The Luminous Infrared Host Galaxy of Short-Duration GRB 100206A

TL;DR

This paper reports the discovery of a luminous infrared galaxy hosting a short-duration gamma-ray burst, revealing that such bursts can occur in massive, star-forming, and metal-rich galaxies, challenging previous assumptions about their environments.

Contribution

It presents the first detailed analysis of a short GRB host galaxy that is a luminous infrared galaxy with high star formation and metallicity, expanding the known diversity of host environments.

Findings

Host galaxy is a luminous infrared galaxy with high star formation rate (~30 M_sun/yr).

The galaxy has the highest metallicity among known GRB hosts.

The host's properties suggest an older progenitor, not necessarily linked to recent star formation.

Abstract

The known host galaxies of short-hard gamma-ray bursts (GRBs) to date are characterized by low to moderate star-formation rates and a broad range of stellar masses.

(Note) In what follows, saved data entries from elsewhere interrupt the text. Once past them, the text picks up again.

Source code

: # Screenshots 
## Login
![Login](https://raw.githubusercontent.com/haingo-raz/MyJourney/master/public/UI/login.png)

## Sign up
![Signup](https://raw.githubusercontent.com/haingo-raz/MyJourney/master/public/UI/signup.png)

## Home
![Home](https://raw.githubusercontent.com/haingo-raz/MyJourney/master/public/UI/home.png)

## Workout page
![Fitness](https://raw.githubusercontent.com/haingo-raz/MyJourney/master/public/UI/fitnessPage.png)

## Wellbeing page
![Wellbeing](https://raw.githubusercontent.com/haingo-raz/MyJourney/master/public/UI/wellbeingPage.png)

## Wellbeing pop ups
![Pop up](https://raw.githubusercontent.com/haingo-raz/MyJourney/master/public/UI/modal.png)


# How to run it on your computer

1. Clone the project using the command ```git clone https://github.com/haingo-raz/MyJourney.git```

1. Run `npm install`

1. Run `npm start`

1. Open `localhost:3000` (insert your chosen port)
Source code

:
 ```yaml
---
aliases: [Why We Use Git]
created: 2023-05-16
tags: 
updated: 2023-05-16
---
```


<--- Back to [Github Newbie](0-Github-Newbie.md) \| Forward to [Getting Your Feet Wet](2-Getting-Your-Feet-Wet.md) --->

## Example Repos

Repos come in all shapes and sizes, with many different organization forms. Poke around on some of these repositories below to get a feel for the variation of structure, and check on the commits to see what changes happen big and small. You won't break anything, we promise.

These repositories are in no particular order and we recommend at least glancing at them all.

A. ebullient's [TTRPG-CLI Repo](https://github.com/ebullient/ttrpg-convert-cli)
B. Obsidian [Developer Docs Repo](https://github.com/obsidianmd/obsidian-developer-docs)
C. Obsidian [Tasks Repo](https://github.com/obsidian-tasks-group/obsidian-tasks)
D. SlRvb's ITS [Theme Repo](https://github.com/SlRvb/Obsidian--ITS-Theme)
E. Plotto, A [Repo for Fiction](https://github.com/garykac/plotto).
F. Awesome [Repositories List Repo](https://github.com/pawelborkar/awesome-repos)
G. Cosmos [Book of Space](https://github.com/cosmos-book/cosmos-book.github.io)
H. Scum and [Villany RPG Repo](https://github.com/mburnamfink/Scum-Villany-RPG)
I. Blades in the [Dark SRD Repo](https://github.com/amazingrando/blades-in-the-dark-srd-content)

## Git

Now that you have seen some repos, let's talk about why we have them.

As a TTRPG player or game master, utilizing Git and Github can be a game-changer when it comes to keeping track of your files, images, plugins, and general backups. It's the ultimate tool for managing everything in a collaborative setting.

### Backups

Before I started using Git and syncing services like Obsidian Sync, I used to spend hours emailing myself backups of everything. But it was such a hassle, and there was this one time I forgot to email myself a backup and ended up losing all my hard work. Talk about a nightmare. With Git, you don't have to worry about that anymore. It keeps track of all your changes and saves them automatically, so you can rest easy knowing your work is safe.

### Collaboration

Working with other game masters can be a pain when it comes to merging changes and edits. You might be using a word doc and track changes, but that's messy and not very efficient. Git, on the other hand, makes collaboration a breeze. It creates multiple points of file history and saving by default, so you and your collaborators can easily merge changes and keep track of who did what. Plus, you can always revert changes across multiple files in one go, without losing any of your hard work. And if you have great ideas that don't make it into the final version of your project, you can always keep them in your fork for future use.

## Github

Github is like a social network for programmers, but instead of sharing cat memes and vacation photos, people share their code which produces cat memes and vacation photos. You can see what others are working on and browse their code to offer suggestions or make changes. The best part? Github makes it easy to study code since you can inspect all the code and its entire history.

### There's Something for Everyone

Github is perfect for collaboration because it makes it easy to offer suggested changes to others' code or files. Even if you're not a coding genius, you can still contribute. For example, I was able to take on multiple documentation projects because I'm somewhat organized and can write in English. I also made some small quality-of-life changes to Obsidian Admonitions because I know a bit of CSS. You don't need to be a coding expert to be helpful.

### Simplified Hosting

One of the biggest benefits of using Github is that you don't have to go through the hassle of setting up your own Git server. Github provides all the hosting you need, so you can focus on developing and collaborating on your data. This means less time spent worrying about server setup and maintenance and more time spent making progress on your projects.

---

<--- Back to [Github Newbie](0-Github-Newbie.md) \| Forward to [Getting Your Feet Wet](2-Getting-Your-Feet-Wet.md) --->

In this paper, we positionally associate the recent unambiguously short-hard Swift GRB 100206A with a disk galaxy at redshift z=0.4068 that is rapidly forming stars at a rate of ~30 M_sun/yr, almost an order of magnitude higher than any previously identified short GRB host. Using photometry from Gemini, Keck, PAIRITEL, and WISE, we show that the galaxy is very red (g-K = 4.3 AB mag), heavily obscured (A_V ~ 2 mag), and has the highest metallicity of any GRB host to date (12 + log[O/H]_KD02 = 9.2): it is a classical luminous infrared galaxy (LIRG), with L_IR ~ 4 x 10^11 L_sun. While these properties could be interpreted to support an association of this GRB with very recent star formation, modeling of the broadband spectral energy distribution also indicates that a substantial stellar mass of mostly older stars is present. The current specific star-formation rate is modest (specific SFR ~ 0.5 Gyr^-1), the current star-formation rate is not substantially elevated above its long-term average, and the host morphology shows no sign of recent merger activity. Our observations are therefore equally consistent with an older progenitor, similar to what is inferred for other short-hard GRBs. Given the precedent established by previous short GRB hosts and the significant fraction of the Universe's stellar mass in LIRG-like systems at z >~0.3, an older progenitor represents the most likely origin of this event.